_Provided records_
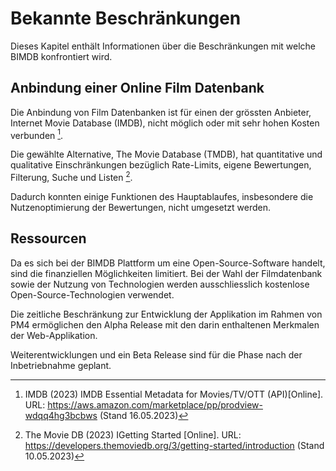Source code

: # Bekannte Beschränkungen

Dieses Kapitel enthält Informationen über die Beschränkungen mit welche BIMDB konfrontiert wird.

## Anbindung einer Online Film Datenbank

Die Anbindung von Film Datenbanken ist für einen der grössten Anbieter, Internet Movie Database (IMDB), nicht möglich oder mit sehr hohen Kosten verbunden [^1]. 

Die gewählte Alternative, The Movie Database (TMDB), hat quantitative und qualitative Einschränkungen bezüglich Rate-Limits, eigene Bewertungen, Filterung, Suche und Listen [^2].

Dadurch konnten einige Funktionen des Hauptablaufes, insbesondere die Nutzenoptimierung der Bewertungen, nicht umgesetzt werden.

## Ressourcen

Da es sich bei der BIMDB Plattform um eine Open-Source-Software handelt, sind die finanziellen Möglichkeiten limitiert. Bei der Wahl der Filmdatenbank sowie der Nutzung von Technologien werden ausschliesslich kostenlose Open-Source-Technologien verwendet. 

Die zeitliche Beschränkung zur Entwicklung der Applikation im Rahmen von PM4 ermöglichen den Alpha Release mit den darin enthaltenen Merkmalen der Web-Applikation.

Weiterentwicklungen und ein Beta Release sind für die Phase nach der Inbetriebnahme geplant.




[^1]: IMDB (2023) IMDB Essential Metadata for Movies/TV/OTT (API)[Online]. URL: https://aws.amazon.com/marketplace/pp/prodview-wdqq4hg3bcbws (Stand 16.05.2023)

[^2]: The Movie DB (2023) IGetting Started [Online]. URL: https://developers.themoviedb.org/3/getting-started/introduction (Stand 10.05.2023)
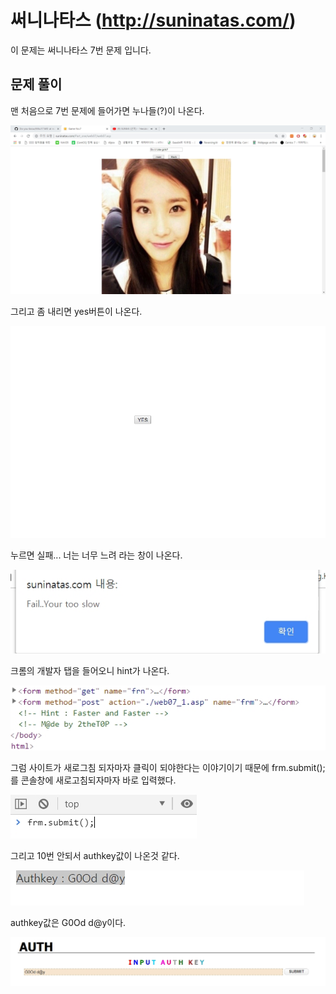 # 써니나타스 (http://suninatas.com/)
이 문제는 써니나타스 7번 문제 입니다.

## 문제 풀이 
맨 처음으로 7번 문제에 들어가면 누나들(?)이 나온다. 

![](./img/1.jpg)

그리고 좀 내리면 yes버튼이 나온다.

![](./img/2.jpg)

누르면 실패... 너는 너무 느려 라는 창이 나온다.

![](./img/3.jpg)

크롬의 개발자 탭을 들어오니 hint가 나온다.

![](./img/4.jpg)

그럼 사이트가 새로그침 되자마자 클릭이 되야한다는 이야기이기 때문에
frm.submit();를 콘솔창에 새로고침되자마자 바로 입력했다.

![](./img/6.jpg)

그리고 10번 안되서 authkey값이 나온것 같다.

![](./img/7.jpg)

authkey값은 G0Od d@y이다.

![](./img/8.jpg)
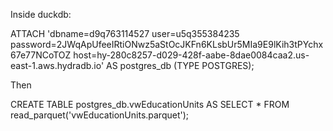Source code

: Inside duckdb:

ATTACH 'dbname=d9q763114527 user=u5q355384235 password=2JWqApUfeeIRtiONwz5aStOcJKFn6KLsbUr5MIa9E9lKih3tPYchx67e77NCoTOZ host=hy-280c8257-d029-428f-aabe-8dae0084caa2.us-east-1.aws.hydradb.io' AS postgres_db (TYPE POSTGRES);

Then

CREATE TABLE postgres_db.vwEducationUnits AS SELECT * FROM read_parquet('vwEducationUnits.parquet');

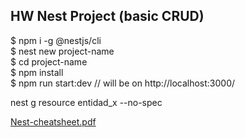 ## HW Nest Project (basic CRUD)
$ npm i -g @nestjs/cli </br>
$ nest new project-name </br>
$ cd project-name </br>
$ npm install </br>
$ npm run start:dev // will be on http://localhost:3000/ </br>

nest g resource entidad_x --no-spec </br>

[Nest-cheatsheet.pdf](Nest-cheatsheet.pdf) </br>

_Task to carry out_
In your answer, include only the lines above starting at the line that holds "## Anbindung einer Online Film Datenbank" and ending at the line that holds "[^1]: IMDB (2023)", copied exactly.

_Exercise answer_
## Anbindung einer Online Film Datenbank

Die Anbindung von Film Datenbanken ist für einen der grössten Anbieter, Internet Movie Database (IMDB), nicht möglich oder mit sehr hohen Kosten verbunden [^1]. 

Die gewählte Alternative, The Movie Database (TMDB), hat quantitative und qualitative Einschränkungen bezüglich Rate-Limits, eigene Bewertungen, Filterung, Suche und Listen [^2].

Dadurch konnten einige Funktionen des Hauptablaufes, insbesondere die Nutzenoptimierung der Bewertungen, nicht umgesetzt werden.

## Ressourcen

Da es sich bei der BIMDB Plattform um eine Open-Source-Software handelt, sind die finanziellen Möglichkeiten limitiert. Bei der Wahl der Filmdatenbank sowie der Nutzung von Technologien werden ausschliesslich kostenlose Open-Source-Technologien verwendet. 

Die zeitliche Beschränkung zur Entwicklung der Applikation im Rahmen von PM4 ermöglichen den Alpha Release mit den darin enthaltenen Merkmalen der Web-Applikation.

Weiterentwicklungen und ein Beta Release sind für die Phase nach der Inbetriebnahme geplant.




[^1]: IMDB (2023) IMDB Essential Metadata for Movies/TV/OTT (API)[Online]. URL: https://aws.amazon.com/marketplace/pp/prodview-wdqq4hg3bcbws (Stand 16.05.2023)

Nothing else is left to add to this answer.